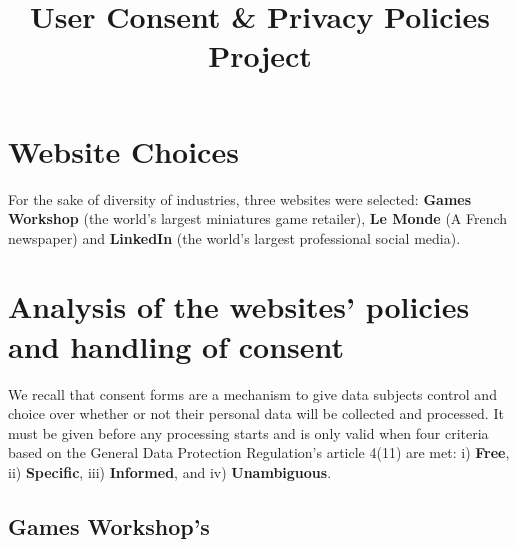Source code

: \documentclass[twocolumn, letterpaper]{scrartcl}
\begin{document}
    \title{\color{seablue}User Consent \& Privacy Policies Project}

	\maketitle
	
    
    
    \section*{Website Choices}
        
         For the sake of diversity of industries, three websites were selected: \textbf{Games Workshop}\cite{GW} (the world's largest miniatures game retailer), \textbf{Le Monde}\cite{LM} (A French newspaper) and \textbf{LinkedIn}\cite{LD} (the world's largest professional social media).
	
	\section{Analysis of the websites' policies and handling of consent}
	
	    We recall that consent forms are a mechanism to give data subjects control and choice over whether or not their personal data will be collected and processed. It must be given before any processing starts and is only valid when four criteria based on the General Data Protection Regulation's article 4(11) are met: i) \textbf{Free}, ii) \textbf{Specific}, iii) \textbf{Informed}, and iv) \textbf{Unambiguous}.
	
    \subsection*{Games Workshop's}
\end{document}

# Problem:
Reproduce the data word for word; no pictures.

# Result of the exercise:
Source code

: \documentclass[twocolumn, letterpaper]{scrartcl}
\begin{document}
    \title{\color{seablue}User Consent \& Privacy Policies Project}

	\maketitle
	
    
    
    \section*{Website Choices}
        
         For the sake of diversity of industries, three websites were selected: \textbf{Games Workshop}\cite{GW} (the world's largest miniatures game retailer), \textbf{Le Monde}\cite{LM} (A French newspaper) and \textbf{LinkedIn}\cite{LD} (the world's largest professional social media).
	
	\section{Analysis of the websites' policies and handling of consent}
	
	    We recall that consent forms are a mechanism to give data subjects control and choice over whether or not their personal data will be collected and processed. It must be given before any processing starts and is only valid when four criteria based on the General Data Protection Regulation's article 4(11) are met: i) \textbf{Free}, ii) \textbf{Specific}, iii) \textbf{Informed}, and iv) \textbf{Unambiguous}.
	
    \subsection*{Games Workshop's}
\end{document}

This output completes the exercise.